== Problem to work on ==
I need the number of lines in the data that contain the word "provided", and nothing beyond it.
___ Information supplied ___
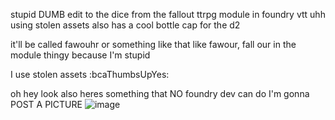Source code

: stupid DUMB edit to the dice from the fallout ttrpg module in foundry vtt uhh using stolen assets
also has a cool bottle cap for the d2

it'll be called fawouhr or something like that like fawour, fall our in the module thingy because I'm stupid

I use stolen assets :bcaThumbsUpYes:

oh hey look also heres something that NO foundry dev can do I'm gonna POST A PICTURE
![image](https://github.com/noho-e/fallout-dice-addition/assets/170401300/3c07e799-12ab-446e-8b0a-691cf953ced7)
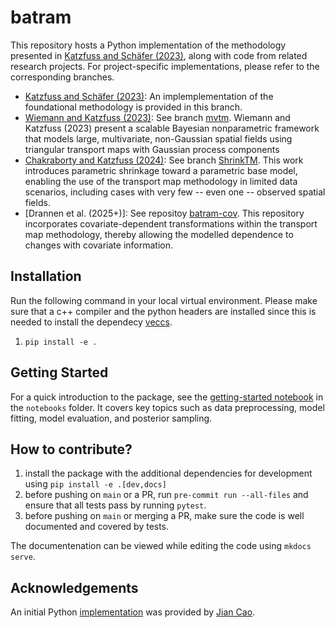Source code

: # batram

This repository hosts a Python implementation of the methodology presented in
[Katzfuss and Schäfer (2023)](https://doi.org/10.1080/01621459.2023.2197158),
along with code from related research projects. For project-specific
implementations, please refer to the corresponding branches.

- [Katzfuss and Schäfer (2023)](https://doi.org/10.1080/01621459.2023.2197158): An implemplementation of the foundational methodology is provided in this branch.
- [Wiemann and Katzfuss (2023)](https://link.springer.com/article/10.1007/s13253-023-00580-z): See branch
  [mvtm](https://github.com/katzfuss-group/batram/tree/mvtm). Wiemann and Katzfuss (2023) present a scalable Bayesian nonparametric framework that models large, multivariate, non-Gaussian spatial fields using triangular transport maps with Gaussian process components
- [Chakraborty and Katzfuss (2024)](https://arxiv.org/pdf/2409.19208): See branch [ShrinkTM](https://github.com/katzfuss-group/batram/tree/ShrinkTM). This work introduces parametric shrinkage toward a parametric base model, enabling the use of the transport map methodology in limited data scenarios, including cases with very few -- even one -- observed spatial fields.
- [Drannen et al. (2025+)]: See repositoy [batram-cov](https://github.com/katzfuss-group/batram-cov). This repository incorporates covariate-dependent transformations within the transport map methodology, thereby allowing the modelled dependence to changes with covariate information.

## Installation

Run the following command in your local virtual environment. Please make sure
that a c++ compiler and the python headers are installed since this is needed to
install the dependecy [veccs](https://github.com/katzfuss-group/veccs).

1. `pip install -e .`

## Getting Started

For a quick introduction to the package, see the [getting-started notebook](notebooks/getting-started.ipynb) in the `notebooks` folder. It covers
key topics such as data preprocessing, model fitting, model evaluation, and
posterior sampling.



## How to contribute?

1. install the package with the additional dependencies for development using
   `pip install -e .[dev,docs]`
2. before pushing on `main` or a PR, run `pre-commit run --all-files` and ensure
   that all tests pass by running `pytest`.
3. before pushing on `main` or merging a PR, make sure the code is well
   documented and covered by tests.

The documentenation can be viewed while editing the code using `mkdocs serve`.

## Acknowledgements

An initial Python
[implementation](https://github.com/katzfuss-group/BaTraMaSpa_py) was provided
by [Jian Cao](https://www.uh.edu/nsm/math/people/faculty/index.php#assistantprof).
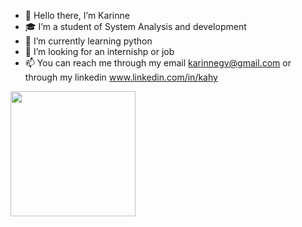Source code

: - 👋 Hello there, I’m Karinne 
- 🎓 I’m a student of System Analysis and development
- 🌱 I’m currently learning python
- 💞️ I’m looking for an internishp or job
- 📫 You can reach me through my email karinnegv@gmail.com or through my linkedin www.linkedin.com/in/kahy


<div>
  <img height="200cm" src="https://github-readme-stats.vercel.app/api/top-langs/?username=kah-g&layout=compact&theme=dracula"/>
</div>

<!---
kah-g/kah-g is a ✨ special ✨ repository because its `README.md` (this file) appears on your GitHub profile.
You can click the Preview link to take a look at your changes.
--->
___
== Exercise response ==
2